Dear all,
I am in agreement with Andrew and Patrick. The system propopse by Andrew is the one we have implemented on EIAD, where most texts have been tagged at the <w> level.
See e.g. the first stanza from EIAD 186:
<lg met="mālinī" n="I">
<l n="a">
<lb n="1"/>
<g type="dextrorotatory-spiral"/>
<w>jayati</w>
<w>munir</w>
<w part="I">udagrakhyātacandrāṁśujāla</w>
</l>
<l n="b">
<w part="F">pracayarucirakī<lb n="2" break="no"/>rttiśrīr</w>
<w>ajeyasya</w>
<w>yasya</w>
</l>
<l n="c">
<w>jagad</w>
<w>idam</w>
<w>abhiṣiktan</w>
<w>dakṣiṇāṁmbhobhir</w>
<w part="I">u<lb n="3" break="no"/>ccaiḥ</w>
</l>
<l n="d">
<w part="F">kṣubhitasalilanāthasparddhibhir</w>
<w>mmārasainyaiḥ</w>
<pc>||</pc>
</l>
</lg>
See http://hisoma.huma-num.fr/exist/apps/EIAD/works/EIAD0186.xml?&odd=teipublisher.odd. In our system, the layout is indeed based upon a test for the value of @met.
Best wishes,
Arlo
Le 7 juin 2018 à 23:04, Patrick McAllister mailto:patrick.mcallister@oeaw.ac.at> a écrit :
Dear list members,
I've found the alternative solution proposed by Andrew to be serve most
of my purposes (one important one being ease of use):
<lg n="3" met="vasantatilaka">
<l>vvantən mañumbana puḍak ginuritnya pārtha</l>
<l>ndān susvasusvani kinolnya hanan liniṅliṅ</l>
<l>rakryan vədinta tan akun ləvu paṅhavista</l>
<l>heman kitābapa niragraha māsku liṅnya</l>
</lg>
All else being equal (problems with word boundaries across markup etc.),
I find it easier to think of all pādas as being on the same level and of
the same type: that’s why I prefer tei:l elements for them. Introducing
tei:seg elements or additional (nested) tei:lg seems to complicate
things, and I’m not sure which problems they are supposed to solve. If
I know that a verse is supposed to consist of, say, 4 pādas (by looking
at the @met attribute), I’d expect to just have those 4 items on the
same level, and immediately under the tei:lg.

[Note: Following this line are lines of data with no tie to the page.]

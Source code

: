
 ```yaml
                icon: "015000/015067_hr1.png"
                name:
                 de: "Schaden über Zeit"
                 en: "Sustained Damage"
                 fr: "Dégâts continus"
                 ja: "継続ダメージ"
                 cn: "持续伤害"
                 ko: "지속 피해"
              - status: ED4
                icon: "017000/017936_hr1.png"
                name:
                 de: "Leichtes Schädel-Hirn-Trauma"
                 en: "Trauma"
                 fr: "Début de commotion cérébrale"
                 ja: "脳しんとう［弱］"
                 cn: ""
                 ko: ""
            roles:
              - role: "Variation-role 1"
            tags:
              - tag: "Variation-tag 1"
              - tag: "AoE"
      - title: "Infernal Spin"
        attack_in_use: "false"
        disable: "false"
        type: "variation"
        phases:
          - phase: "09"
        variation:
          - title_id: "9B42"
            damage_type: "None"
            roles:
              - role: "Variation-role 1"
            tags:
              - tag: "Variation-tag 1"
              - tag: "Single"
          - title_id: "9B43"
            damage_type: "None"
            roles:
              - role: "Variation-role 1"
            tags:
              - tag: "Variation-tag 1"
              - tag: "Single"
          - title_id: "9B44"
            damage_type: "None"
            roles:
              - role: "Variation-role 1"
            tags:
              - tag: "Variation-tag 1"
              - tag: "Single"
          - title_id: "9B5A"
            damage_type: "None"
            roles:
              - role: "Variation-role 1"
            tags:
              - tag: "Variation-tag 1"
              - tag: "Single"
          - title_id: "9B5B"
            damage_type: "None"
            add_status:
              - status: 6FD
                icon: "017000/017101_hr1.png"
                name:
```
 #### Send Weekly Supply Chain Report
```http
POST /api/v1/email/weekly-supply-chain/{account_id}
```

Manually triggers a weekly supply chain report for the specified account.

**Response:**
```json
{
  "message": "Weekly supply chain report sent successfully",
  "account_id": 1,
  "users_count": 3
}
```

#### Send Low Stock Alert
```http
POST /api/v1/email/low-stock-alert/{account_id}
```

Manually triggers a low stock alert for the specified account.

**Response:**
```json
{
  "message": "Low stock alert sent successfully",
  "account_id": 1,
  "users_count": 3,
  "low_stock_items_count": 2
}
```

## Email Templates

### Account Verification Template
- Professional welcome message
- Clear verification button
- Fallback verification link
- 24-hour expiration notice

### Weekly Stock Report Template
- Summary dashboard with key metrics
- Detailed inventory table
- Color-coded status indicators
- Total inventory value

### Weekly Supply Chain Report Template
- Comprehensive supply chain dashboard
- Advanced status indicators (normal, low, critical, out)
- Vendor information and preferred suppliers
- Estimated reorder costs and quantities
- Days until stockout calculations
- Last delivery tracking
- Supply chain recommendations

All typesetting problems are easily solved by looking at the @met
attribute, and perhaps also considering the number of tei:l elements
immediately under a tei:lg. In SARIT, as Andrew has pointed out, the
encoding is usually 2 pādas per tei:l (but not always if I remember
correctly).
It all depends, of course, on the purpose of the text being encoded (I
haven’t done any automated metrical analysis, for example, but imagine
I’d strip out most of the markup first in any case and wouldn’t want
more sophisticated markup).
Best wishes,
On Thu, Jun 07 2018, Peter Scharf wrote:
I use the seg-element to mark pAdas
<lg type="upendravajrA/indravajrA/indravajrA/upendravajrA" ana="upajAti" met="jtjgg/ttjgg/ttjgg/jtjgg" n="93">
<l>
<seg type='foot'>anantarodIritalakzmaBAjO</seg>
<seg type='foot'>pAdO yadIyAv-upajAtayas-tAH</seg>
</l>
<l>
<seg type='foot'>itTaM kilAnyAsv-api miSritAsu</seg>
<seg type='foot'>vadanti2 jAtizv-idam-eva nAma ..93..</seg>
</l>
</lg>
I use the space element if there is a word break between pAdas in anuzwuB meter (where there often is not), though I see no harm in using the caesura element there. There are however often caesurae even where there is no pAda break, so if consistency is the issue, the seg element seems to me to be the best solution.
Yours,
Peter
******************************
Peter M. Scharf, President
The Sanskrit Library
scharf@sanskritlibrary.orgmailto:scharf@sanskritlibrary.org
http://sanskritlibrary.org
******************************
On 7 Jun. 2018, at 9:26 AM, Balogh Dániel wrote:
Dear Andrew and everyone else,
the solution I've come up with for Siddham is to mark up pādas as <l>, and to nest <lg> elements for half-verses, thus for all varṇavṛtta metres:
<lg n="1" met="pṛthvī">
<lg type="halfverse" n="ab">
<l>pradāna-bhuja-vikkrama-praśama-śāstra-vākyodayair</l>
<l>uparyyupari-sañcayocchritam aneka-mārggaṃ yaśaḥ</l>
</lg>
<lg type="halfverse" n="cd">
<l>punāti bhuvana-trayaṃ paśupater jjaṭāntar-guhā-</l>
<l>nirodha-parimokṣa-śīghram iva pāṇḍu gāṅgaṃ payaḥ</l>
</lg>
</lg>
I feel this method is fully compliant with TEI and it paves the way for typography, giving you the choice to print or not to print a line break at the end of odd pādas, and to add automated | and || punctuation if desired.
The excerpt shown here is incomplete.